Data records
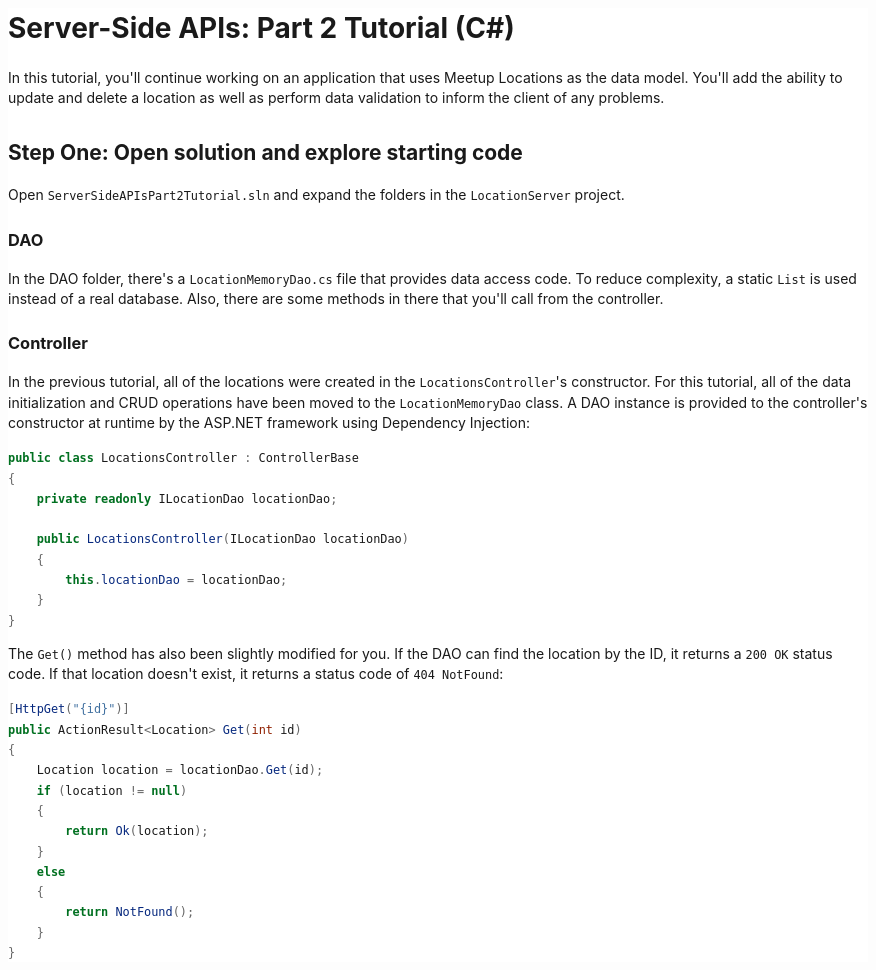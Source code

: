# Server-Side APIs: Part 2 Tutorial (C#)

In this tutorial, you'll continue working on an application that uses Meetup Locations as the data model. You'll add the ability to update and delete a location as well as perform data validation to inform the client of any problems.

## Step One: Open solution and explore starting code

Open `ServerSideAPIsPart2Tutorial.sln` and expand the folders in the `LocationServer` project.

### DAO

In the DAO folder, there's a `LocationMemoryDao.cs` file that provides data access code. To reduce complexity, a static `List` is used instead of a real database. Also, there are some methods in there that you'll call from the controller.

### Controller

In the previous tutorial, all of the locations were created in the `LocationsController`'s constructor. For this tutorial, all of the data initialization and CRUD operations have been moved to the `LocationMemoryDao` class. A DAO instance is provided to the controller's constructor at runtime by the ASP.NET framework using Dependency Injection:

```csharp
public class LocationsController : ControllerBase
{
    private readonly ILocationDao locationDao;

    public LocationsController(ILocationDao locationDao)
    {
        this.locationDao = locationDao;
    }
}
```

The `Get()` method has also been slightly modified for you. If the DAO can find the location by the ID, it returns a `200 OK` status code. If that location doesn't exist, it returns a status code of `404 NotFound`:

```csharp
[HttpGet("{id}")]
public ActionResult<Location> Get(int id)
{
    Location location = locationDao.Get(id);
    if (location != null)
    {
        return Ok(location);
    }
    else
    {
        return NotFound();
    }
}
```
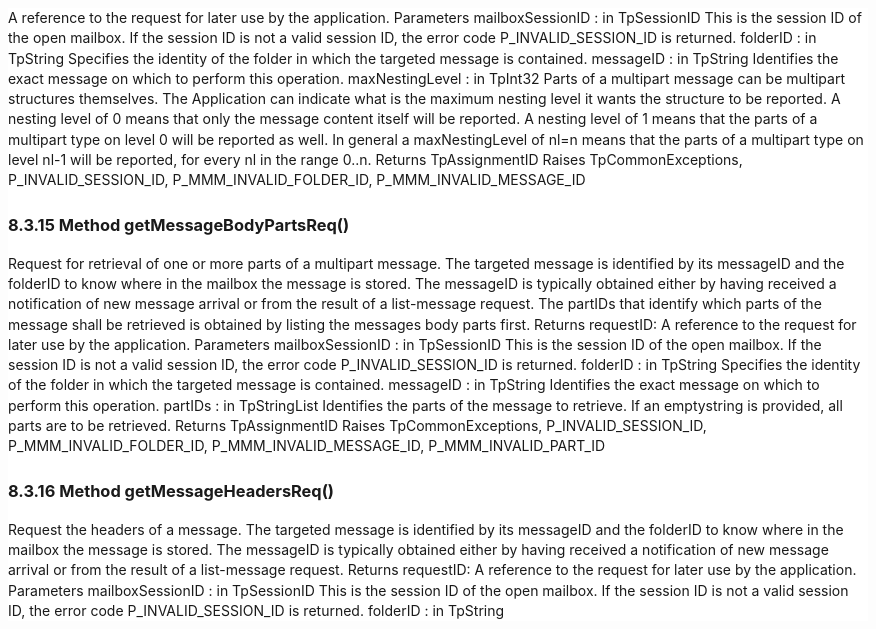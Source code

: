 A reference to the request for later use by the application.
Parameters
mailboxSessionID : in TpSessionID
This is the session ID of the open mailbox. If the session ID is not a valid
session ID, the error code P_INVALID_SESSION_ID is returned.
folderID : in TpString
Specifies the identity of the folder in which the targeted message is
contained.
messageID : in TpString
Identifies the exact message on which to perform this operation.
maxNestingLevel : in TpInt32
Parts of a multipart message can be multipart structures themselves. The
Application can indicate what is the maximum nesting level it wants the
structure to be reported. A nesting level of 0 means that only the message
content itself will be reported. A nesting level of 1 means that the parts of
a multipart type on level 0 will be reported as well. In general a
maxNestingLevel of nl=n means that the parts of a multipart type on level nl-1
will be reported, for every nl in the range 0..n.
Returns
TpAssignmentID
Raises
TpCommonExceptions, P_INVALID_SESSION_ID, P_MMM_INVALID_FOLDER_ID,
P_MMM_INVALID_MESSAGE_ID
### 8.3.15 Method getMessageBodyPartsReq()
Request for retrieval of one or more parts of a multipart message. The
targeted message is identified by its messageID and the folderID to know where
in the mailbox the message is stored. The messageID is typically obtained
either by having received a notification of new message arrival or from the
result of a list-message request. The partIDs that identify which parts of the
message shall be retrieved is obtained by listing the messages body parts
first.
Returns requestID:
A reference to the request for later use by the application.
Parameters
mailboxSessionID : in TpSessionID
This is the session ID of the open mailbox. If the session ID is not a valid
session ID, the error code P_INVALID_SESSION_ID is returned.
folderID : in TpString
Specifies the identity of the folder in which the targeted message is
contained.
messageID : in TpString
Identifies the exact message on which to perform this operation.
partIDs : in TpStringList
Identifies the parts of the message to retrieve. If an emptystring is
provided, all parts are to be retrieved.
Returns
TpAssignmentID
Raises
TpCommonExceptions, P_INVALID_SESSION_ID, P_MMM_INVALID_FOLDER_ID,
P_MMM_INVALID_MESSAGE_ID, P_MMM_INVALID_PART_ID
### 8.3.16 Method getMessageHeadersReq()
Request the headers of a message. The targeted message is identified by its
messageID and the folderID to know where in the mailbox the message is stored.
The messageID is typically obtained either by having received a notification
of new message arrival or from the result of a list-message request.
Returns requestID:
A reference to the request for later use by the application.
Parameters
mailboxSessionID : in TpSessionID
This is the session ID of the open mailbox. If the session ID is not a valid
session ID, the error code P_INVALID_SESSION_ID is returned.
folderID : in TpString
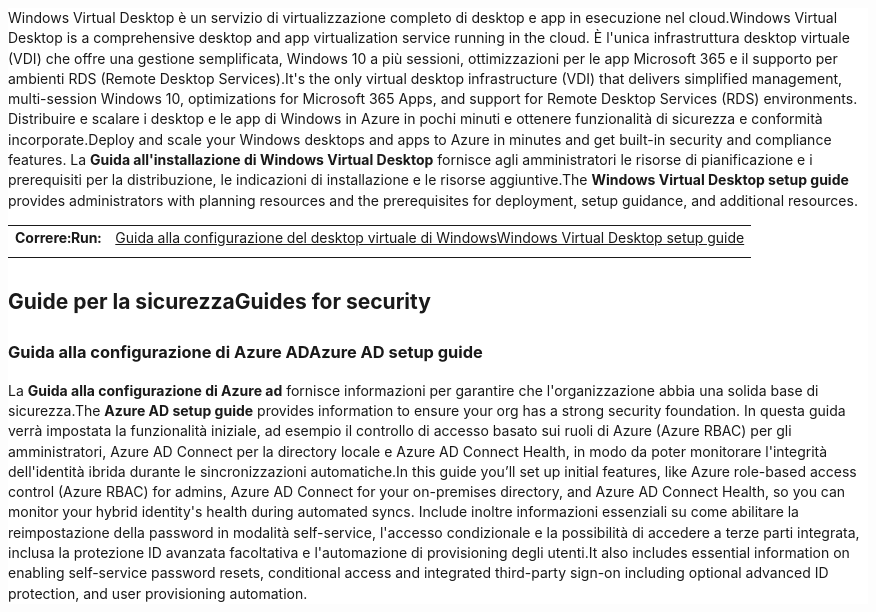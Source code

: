 <span data-ttu-id="a443f-153">Windows Virtual Desktop è un servizio di virtualizzazione completo di desktop e app in esecuzione nel cloud.</span><span class="sxs-lookup"><span data-stu-id="a443f-153">Windows Virtual Desktop is a comprehensive desktop and app virtualization service running in the cloud.</span></span> <span data-ttu-id="a443f-154">È l'unica infrastruttura desktop virtuale (VDI) che offre una gestione semplificata, Windows 10 a più sessioni, ottimizzazioni per le app Microsoft 365 e il supporto per ambienti RDS (Remote Desktop Services).</span><span class="sxs-lookup"><span data-stu-id="a443f-154">It's the only virtual desktop infrastructure (VDI) that delivers simplified management, multi-session Windows 10, optimizations for Microsoft 365 Apps, and support for Remote Desktop Services (RDS) environments.</span></span> <span data-ttu-id="a443f-155">Distribuire e scalare i desktop e le app di Windows in Azure in pochi minuti e ottenere funzionalità di sicurezza e conformità incorporate.</span><span class="sxs-lookup"><span data-stu-id="a443f-155">Deploy and scale your Windows desktops and apps to Azure in minutes and get built-in security and compliance features.</span></span> <span data-ttu-id="a443f-156">La **Guida all'installazione di Windows Virtual Desktop** fornisce agli amministratori le risorse di pianificazione e i prerequisiti per la distribuzione, le indicazioni di installazione e le risorse aggiuntive.</span><span class="sxs-lookup"><span data-stu-id="a443f-156">The **Windows Virtual Desktop setup guide** provides administrators with planning resources and the prerequisites for deployment, setup guidance, and additional resources.</span></span> 

|||
|:-------|:-----|
| <span data-ttu-id="a443f-157">**Correre:**</span><span class="sxs-lookup"><span data-stu-id="a443f-157">**Run:**</span></span> | [<span data-ttu-id="a443f-158">Guida alla configurazione del desktop virtuale di Windows</span><span class="sxs-lookup"><span data-stu-id="a443f-158">Windows Virtual Desktop setup guide</span></span>](https://aka.ms/wvdsetupguide) |
|||

## <a name="guides-for-security"></a><span data-ttu-id="a443f-159">Guide per la sicurezza</span><span class="sxs-lookup"><span data-stu-id="a443f-159">Guides for security</span></span>

### <a name="azure-ad-setup-guide"></a><span data-ttu-id="a443f-160">Guida alla configurazione di Azure AD</span><span class="sxs-lookup"><span data-stu-id="a443f-160">Azure AD setup guide</span></span>

<span data-ttu-id="a443f-161">La **Guida alla configurazione di Azure ad** fornisce informazioni per garantire che l'organizzazione abbia una solida base di sicurezza.</span><span class="sxs-lookup"><span data-stu-id="a443f-161">The **Azure AD setup guide** provides information to ensure your org has a strong security foundation.</span></span> <span data-ttu-id="a443f-162">In questa guida verrà impostata la funzionalità iniziale, ad esempio il controllo di accesso basato sui ruoli di Azure (Azure RBAC) per gli amministratori, Azure AD Connect per la directory locale e Azure AD Connect Health, in modo da poter monitorare l'integrità dell'identità ibrida durante le sincronizzazioni automatiche.</span><span class="sxs-lookup"><span data-stu-id="a443f-162">In this guide you’ll set up initial features, like Azure role-based access control (Azure RBAC) for admins, Azure AD Connect for your on-premises directory, and Azure AD Connect Health, so you can monitor your hybrid identity's health during automated syncs.</span></span> <span data-ttu-id="a443f-163">Include inoltre informazioni essenziali su come abilitare la reimpostazione della password in modalità self-service, l'accesso condizionale e la possibilità di accedere a terze parti integrata, inclusa la protezione ID avanzata facoltativa e l'automazione di provisioning degli utenti.</span><span class="sxs-lookup"><span data-stu-id="a443f-163">It also includes essential information on enabling self-service password resets, conditional access and integrated third-party sign-on including optional advanced ID protection, and user provisioning automation.</span></span>
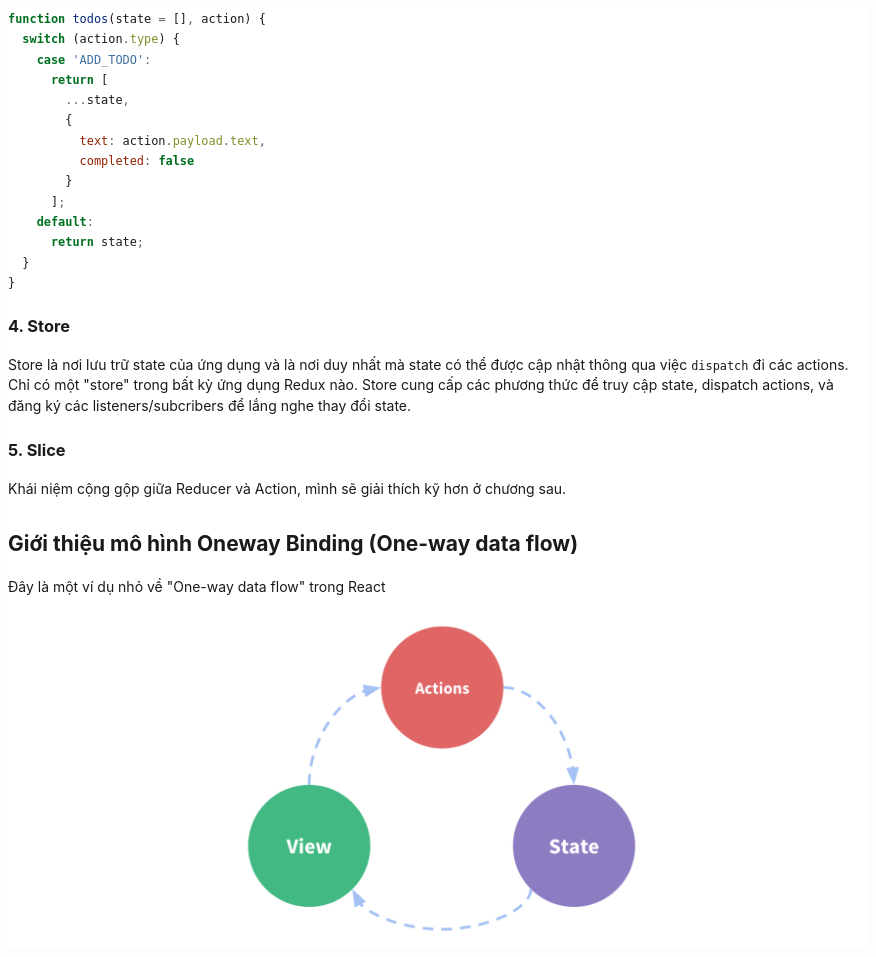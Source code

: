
 ```javascript
function todos(state = [], action) {
  switch (action.type) {
    case 'ADD_TODO':
      return [
        ...state,
        {
          text: action.payload.text,
          completed: false
        }
      ];
    default:
      return state;
  }
}
```

### 4. **Store**
Store là nơi lưu trữ state của ứng dụng và là nơi duy nhất mà state có thể được cập nhật thông qua việc `dispatch` đi các actions. Chỉ có một "store" trong bất kỳ ứng dụng Redux nào. Store cung cấp các phương thức để truy cập state, dispatch actions, và đăng ký các listeners/subcribers để lắng nghe thay đổi state.

### 5. **Slice**
Khái niệm cộng gộp giữa Reducer và Action, mình sẽ giải thích kỹ hơn ở chương sau.


## Giới thiệu mô hình Oneway Binding (One-way data flow)

Đây là một ví dụ nhỏ về "One-way data flow" trong React

<img src="images/oneway.png" 
    alt="Redux store" 
    width="500" 
    style="display:block; margin-left: auto;margin-right: auto;"/>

> **EXERCISE PROMPT**: How many of the lines above hold the word "either"? Give only that number.

> **EXPECTED OUTPUT**: 2